The boy was diagnosed with attention deficit hyperactive disorder and was put on Ritalin when he was 5, and that continued, off and on, for the next five years, with mixed results. It was like making a choice between having a son who was a "live missile with no guidance system or a zombie with headaches and moodiness," she said. In the years that followed, he defied rules, could be wily, and "the size of the trouble he got into grew right along with him," Claire wrote.
When Cameron joined the U.S. Marines, his parents hoped the regimentation would rein in his behaviors. But in the third year, he got into a fistfight with a superior, was court-martialed and discharged for bad conduct. Back home, he couldn't keep jobs, lived on the streets and began using crystal meth.
"My heart broke daily as I watched Cameron self-destruct," Cameron wrote. "Life became a roller coaster of bailing him out of trouble, loaning him money, letting him come back home and then kicking him out again.
"Truthfully, both of my other children, Sarah and Ryan, got completely shortchanged," she said.
During those years, Claire, 50, embarked on a journey of spiritual searching and discernment. "Traditional churches" didn't fit. Wide reading into spirituality and metaphysics continued, and she found the New Thought Movement and the Unity Church that "fit my frame of reference and the idea that consciousness creates reality, the idea that what you think about and what you focus on is what draws you into your life."
"God is there, and yet we are co-creators with God, so we are in charge of our own destiny to a great extent," she said. "That is completely different from what Catholicism teaches, or some of the other traditional Christian paths." Her quest took her to Arizona State University where, in 2002, she earned a bachelor of interdisciplinary studies in religious studies and philosophy.
She then trained as a transformational life coach at Southwest Institute of Healing Arts in Tempe.
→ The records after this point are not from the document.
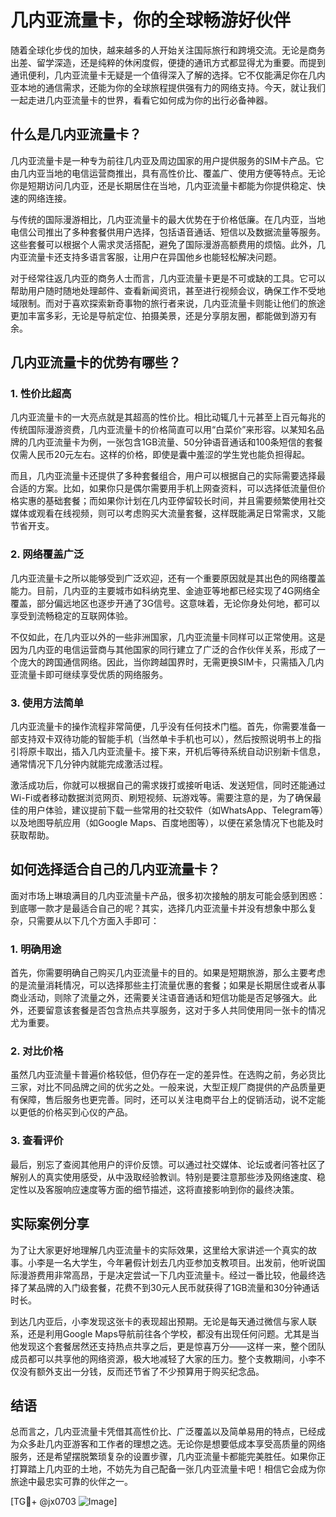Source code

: # 几内亚流量卡，你的全球畅游好伙伴

随着全球化步伐的加快，越来越多的人开始关注国际旅行和跨境交流。无论是商务出差、留学深造，还是纯粹的休闲度假，便捷的通讯方式都显得尤为重要。而提到通讯便利，几内亚流量卡无疑是一个值得深入了解的选择。它不仅能满足你在几内亚本地的通信需求，还能为你的全球旅程提供强有力的网络支持。今天，就让我们一起走进几内亚流量卡的世界，看看它如何成为你的出行必备神器。

## 什么是几内亚流量卡？

几内亚流量卡是一种专为前往几内亚及周边国家的用户提供服务的SIM卡产品。它由几内亚当地的电信运营商推出，具有高性价比、覆盖广、使用方便等特点。无论你是短期访问几内亚，还是长期居住在当地，几内亚流量卡都能为你提供稳定、快速的网络连接。

与传统的国际漫游相比，几内亚流量卡的最大优势在于价格低廉。在几内亚，当地电信公司推出了多种套餐供用户选择，包括语音通话、短信以及数据流量等服务。这些套餐可以根据个人需求灵活搭配，避免了国际漫游高额费用的烦恼。此外，几内亚流量卡还支持多语言客服，让用户在异国他乡也能轻松解决问题。

对于经常往返几内亚的商务人士而言，几内亚流量卡更是不可或缺的工具。它可以帮助用户随时随地处理邮件、查看新闻资讯，甚至进行视频会议，确保工作不受地域限制。而对于喜欢探索新奇事物的旅行者来说，几内亚流量卡则能让他们的旅途更加丰富多彩，无论是导航定位、拍摄美景，还是分享朋友圈，都能做到游刃有余。

## 几内亚流量卡的优势有哪些？

### 1. 性价比超高

几内亚流量卡的一大亮点就是其超高的性价比。相比动辄几十元甚至上百元每兆的传统国际漫游资费，几内亚流量卡的价格简直可以用“白菜价”来形容。以某知名品牌的几内亚流量卡为例，一张包含1GB流量、50分钟语音通话和100条短信的套餐仅需人民币20元左右。这样的价格，即使是囊中羞涩的学生党也能负担得起。

而且，几内亚流量卡还提供了多种套餐组合，用户可以根据自己的实际需要选择最合适的方案。比如，如果你只是偶尔需要用手机上网查资料，可以选择低流量但价格实惠的基础套餐；而如果你计划在几内亚停留较长时间，并且需要频繁使用社交媒体或观看在线视频，则可以考虑购买大流量套餐，这样既能满足日常需求，又能节省开支。

### 2. 网络覆盖广泛

几内亚流量卡之所以能够受到广泛欢迎，还有一个重要原因就是其出色的网络覆盖能力。目前，几内亚的主要城市如科纳克里、金迪亚等地都已经实现了4G网络全覆盖，部分偏远地区也逐步开通了3G信号。这意味着，无论你身处何地，都可以享受到流畅稳定的互联网体验。

不仅如此，在几内亚以外的一些非洲国家，几内亚流量卡同样可以正常使用。这是因为几内亚的电信运营商与其他国家的同行建立了广泛的合作伙伴关系，形成了一个庞大的跨国通信网络。因此，当你跨越国界时，无需更换SIM卡，只需插入几内亚流量卡即可继续享受优质的网络服务。

### 3. 使用方法简单

几内亚流量卡的操作流程非常简便，几乎没有任何技术门槛。首先，你需要准备一部支持双卡双待功能的智能手机（当然单卡手机也可以），然后按照说明书上的指引将原卡取出，插入几内亚流量卡。接下来，开机后等待系统自动识别新卡信息，通常情况下几分钟内就能完成激活过程。

激活成功后，你就可以根据自己的需求拨打或接听电话、发送短信，同时还能通过Wi-Fi或者移动数据浏览网页、刷短视频、玩游戏等。需要注意的是，为了确保最佳的用户体验，建议提前下载一些常用的社交软件（如WhatsApp、Telegram等）以及地图导航应用（如Google Maps、百度地图等），以便在紧急情况下也能及时获取帮助。

## 如何选择适合自己的几内亚流量卡？

面对市场上琳琅满目的几内亚流量卡产品，很多初次接触的朋友可能会感到困惑：到底哪一款才是最适合自己的呢？其实，选择几内亚流量卡并没有想象中那么复杂，只需要从以下几个方面入手即可：

### 1. 明确用途

首先，你需要明确自己购买几内亚流量卡的目的。如果是短期旅游，那么主要考虑的是流量消耗情况，可以选择那些主打流量优惠的套餐；如果是长期居住或者从事商业活动，则除了流量之外，还需要关注语音通话和短信功能是否足够强大。此外，还要留意该套餐是否包含热点共享服务，这对于多人共同使用同一张卡的情况尤为重要。

### 2. 对比价格

虽然几内亚流量卡普遍价格较低，但仍存在一定的差异性。在选购之前，务必货比三家，对比不同品牌之间的优劣之处。一般来说，大型正规厂商提供的产品质量更有保障，售后服务也更完善。同时，还可以关注电商平台上的促销活动，说不定能以更低的价格买到心仪的产品。

### 3. 查看评价

最后，别忘了查阅其他用户的评价反馈。可以通过社交媒体、论坛或者问答社区了解别人的真实使用感受，从中汲取经验教训。特别是要注意那些涉及网络速度、稳定性以及客服响应速度等方面的细节描述，这将直接影响到你的最终决策。

## 实际案例分享

为了让大家更好地理解几内亚流量卡的实际效果，这里给大家讲述一个真实的故事。小李是一名大学生，今年暑假计划去几内亚参加支教项目。出发前，他听说国际漫游费用非常高昂，于是决定尝试一下几内亚流量卡。经过一番比较，他最终选择了某品牌的入门级套餐，花费不到30元人民币就获得了1GB流量和30分钟通话时长。

到达几内亚后，小李发现这张卡的表现超出预期。无论是每天通过微信与家人联系，还是利用Google Maps导航前往各个学校，都没有出现任何问题。尤其是当他发现这个套餐居然还支持热点共享之后，更是惊喜万分——这样一来，整个团队成员都可以共享他的网络资源，极大地减轻了大家的压力。整个支教期间，小李不仅没有额外支出一分钱，反而还节省了不少预算用于购买纪念品。

## 结语

总而言之，几内亚流量卡凭借其高性价比、广泛覆盖以及简单易用的特点，已经成为众多赴几内亚游客和工作者的理想之选。无论你是想要低成本享受高质量的网络服务，还是希望摆脱繁琐复杂的设置步骤，几内亚流量卡都能完美胜任。如果你正打算踏上几内亚的土地，不妨先为自己配备一张几内亚流量卡吧！相信它会成为你旅途中最忠实可靠的伙伴之一。

[TG💪+ @jx0703 ![Image](https://github.com/user-attachments/assets/dbca1d08-cadb-493c-b0ec-ad6f7a83f270)]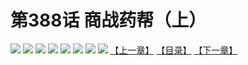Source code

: # 第388话 商战药帮（上）
![](https://mhpic.xiaomingtaiji.net/comic/D/斗破苍穹拆分版/388话/1.jpg-zymk.middle.webp)
![](https://mhpic.xiaomingtaiji.net/comic/D/斗破苍穹拆分版/388话/2.jpg-zymk.middle.webp)
![](https://mhpic.xiaomingtaiji.net/comic/D/斗破苍穹拆分版/388话/3.jpg-zymk.middle.webp)
![](https://mhpic.xiaomingtaiji.net/comic/D/斗破苍穹拆分版/388话/4.jpg-zymk.middle.webp)
![](https://mhpic.xiaomingtaiji.net/comic/D/斗破苍穹拆分版/388话/5.jpg-zymk.middle.webp)
![](https://mhpic.xiaomingtaiji.net/comic/D/斗破苍穹拆分版/388话/6.jpg-zymk.middle.webp)
![](https://mhpic.xiaomingtaiji.net/comic/D/斗破苍穹拆分版/388话/7.jpg-zymk.middle.webp)
![](https://mhpic.xiaomingtaiji.net/comic/D/斗破苍穹拆分版/388话/8.jpg-zymk.middle.webp)
[【上一章】](./387.md)
[【目录】](./READMD.md)
[【下一章】](./389.md)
Her journey took her into the Creative Journal Expressive Arts program, developed by California art therapist Lucia Capacchione, who teaches that healing and recovery can be enhanced and a new life designed through such exercises as making art collages combined with journaling. Her book details Claire's experience of discovery and transformation by clipping magazine art and painstakingly producing collages that provide windows to her heart and soul.
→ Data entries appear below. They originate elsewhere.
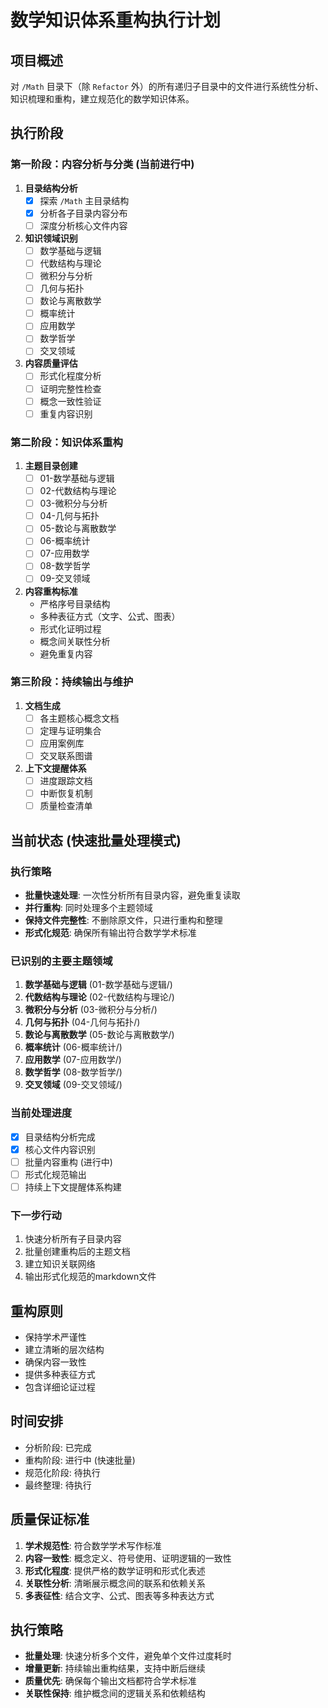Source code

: # 数学知识体系重构执行计划

## 项目概述

对 `/Math` 目录下（除 `Refactor` 外）的所有递归子目录中的文件进行系统性分析、知识梳理和重构，建立规范化的数学知识体系。

## 执行阶段

### 第一阶段：内容分析与分类 (当前进行中)

1. **目录结构分析**
   - [x] 探索 `/Math` 主目录结构
   - [x] 分析各子目录内容分布
   - [ ] 深度分析核心文件内容

2. **知识领域识别**
   - [ ] 数学基础与逻辑
   - [ ] 代数结构与理论
   - [ ] 微积分与分析
   - [ ] 几何与拓扑
   - [ ] 数论与离散数学
   - [ ] 概率统计
   - [ ] 应用数学
   - [ ] 数学哲学
   - [ ] 交叉领域

3. **内容质量评估**
   - [ ] 形式化程度分析
   - [ ] 证明完整性检查
   - [ ] 概念一致性验证
   - [ ] 重复内容识别

### 第二阶段：知识体系重构

1. **主题目录创建**
   - [ ] 01-数学基础与逻辑
   - [ ] 02-代数结构与理论
   - [ ] 03-微积分与分析
   - [ ] 04-几何与拓扑
   - [ ] 05-数论与离散数学
   - [ ] 06-概率统计
   - [ ] 07-应用数学
   - [ ] 08-数学哲学
   - [ ] 09-交叉领域

2. **内容重构标准**
   - 严格序号目录结构
   - 多种表征方式（文字、公式、图表）
   - 形式化证明过程
   - 概念间关联性分析
   - 避免重复内容

### 第三阶段：持续输出与维护

1. **文档生成**
   - [ ] 各主题核心概念文档
   - [ ] 定理与证明集合
   - [ ] 应用案例库
   - [ ] 交叉联系图谱

2. **上下文提醒体系**
   - [ ] 进度跟踪文档
   - [ ] 中断恢复机制
   - [ ] 质量检查清单

## 当前状态 (快速批量处理模式)

### 执行策略

- **批量快速处理**: 一次性分析所有目录内容，避免重复读取
- **并行重构**: 同时处理多个主题领域
- **保持文件完整性**: 不删除原文件，只进行重构和整理
- **形式化规范**: 确保所有输出符合数学学术标准

### 已识别的主要主题领域

1. **数学基础与逻辑** (01-数学基础与逻辑/)
2. **代数结构与理论** (02-代数结构与理论/)
3. **微积分与分析** (03-微积分与分析/)
4. **几何与拓扑** (04-几何与拓扑/)
5. **数论与离散数学** (05-数论与离散数学/)
6. **概率统计** (06-概率统计/)
7. **应用数学** (07-应用数学/)
8. **数学哲学** (08-数学哲学/)
9. **交叉领域** (09-交叉领域/)

### 当前处理进度

- [x] 目录结构分析完成
- [x] 核心文件内容识别
- [ ] 批量内容重构 (进行中)
- [ ] 形式化规范输出
- [ ] 持续上下文提醒体系构建

### 下一步行动

1. 快速分析所有子目录内容
2. 批量创建重构后的主题文档
3. 建立知识关联网络
4. 输出形式化规范的markdown文件

## 重构原则

- 保持学术严谨性
- 建立清晰的层次结构
- 确保内容一致性
- 提供多种表征方式
- 包含详细论证过程

## 时间安排

- 分析阶段: 已完成
- 重构阶段: 进行中 (快速批量)
- 规范化阶段: 待执行
- 最终整理: 待执行

## 质量保证标准

1. **学术规范性**: 符合数学学术写作标准
2. **内容一致性**: 概念定义、符号使用、证明逻辑的一致性
3. **形式化程度**: 提供严格的数学证明和形式化表述
4. **关联性分析**: 清晰展示概念间的联系和依赖关系
5. **多表征性**: 结合文字、公式、图表等多种表达方式

## 执行策略

- **批量处理**: 快速分析多个文件，避免单个文件过度耗时
- **增量更新**: 持续输出重构结果，支持中断后继续
- **质量优先**: 确保每个输出文档都符合学术标准
- **关联性保持**: 维护概念间的逻辑关系和依赖结构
"Dreams have been a constant part of my life," she wrote. "For years I'd been recording dreams every morning." Her book records numerous dreams that somehow related to Cameron before and after his death. She said the "gift of dreaming" allowed her to master the art of dream exploration and interpretation. "I have always had these really soap operaish-type dreams, and I have always had a good memory for them. They stick with me in the morning. My mother was like that, and I think that was a gift I got from her," she said.
Claire has been a dream coach for 10 years and regularly leads dream group meetings in her home and teaches workshops.
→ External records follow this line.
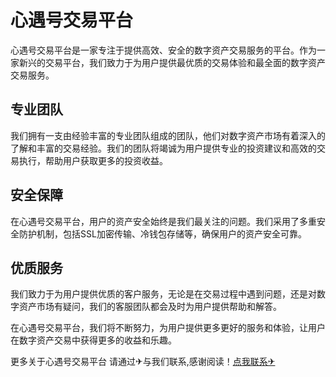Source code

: # 心遇号交易平台

心遇号交易平台是一家专注于提供高效、安全的数字资产交易服务的平台。作为一家新兴的交易平台，我们致力于为用户提供最优质的交易体验和最全面的数字资产交易服务。

## 专业团队

我们拥有一支由经验丰富的专业团队组成的团队，他们对数字资产市场有着深入的了解和丰富的交易经验。我们的团队将竭诚为用户提供专业的投资建议和高效的交易执行，帮助用户获取更多的投资收益。

## 安全保障

在心遇号交易平台，用户的资产安全始终是我们最关注的问题。我们采用了多重安全防护机制，包括SSL加密传输、冷钱包存储等，确保用户的资产安全可靠。

## 优质服务

我们致力于为用户提供优质的客户服务，无论是在交易过程中遇到问题，还是对数字资产市场有疑问，我们的客服团队都会及时为用户提供帮助和解答。

在心遇号交易平台，我们将不断努力，为用户提供更多更好的服务和体验，让用户在数字资产交易中获得更多的收益和乐趣。

更多关于心遇号交易平台 请通过✈与我们联系,感谢阅读！[点我联系✈](https://ai.G208.com)
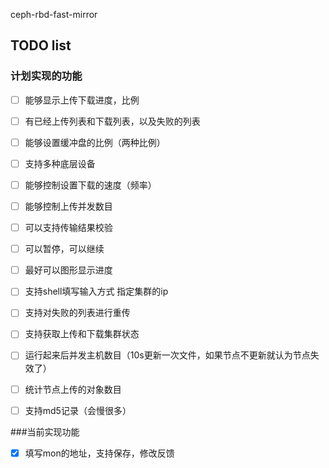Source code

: ceph-rbd-fast-mirror


## TODO list
### 计划实现的功能

- [ ] 能够显示上传下载进度，比例
- [ ] 有已经上传列表和下载列表，以及失败的列表
- [ ] 能够设置缓冲盘的比例（两种比例）
- [ ] 支持多种底层设备
- [ ] 能够控制设置下载的速度（频率）
- [ ] 能够控制上传并发数目
- [ ] 可以支持传输结果校验
- [ ] 可以暂停，可以继续
- [ ] 最好可以图形显示进度
- [ ] 支持shell填写输入方式 指定集群的ip
- [ ] 支持对失败的列表进行重传
- [ ] 支持获取上传和下载集群状态
- [ ] 运行起来后并发主机数目（10s更新一次文件，如果节点不更新就认为节点失效了）
- [ ] 统计节点上传的对象数目
- [ ] 支持md5记录（会慢很多）



###当前实现功能
- [x] 填写mon的地址，支持保存，修改反馈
"I've explored some things that are pretty 'out there,' even for me," she said. "A meeting with a medium, past-life regression, cellular release, an amazing trip to Egypt with a leader who is a channel and an encounter with the goddess Sekhmet that really changed me." She believes she is still connecting with Cameron. "We've been able to heal our relationship across the boundary of death."
With the Deep Water Leaf Society, she seeks to "grow beyond the book into a community - a borderless affiliation of hearts and souls bound by the shared human experience of grief and by the knowledge that we are so much more than lost, lonely souls experiencing a few brief years on this planet."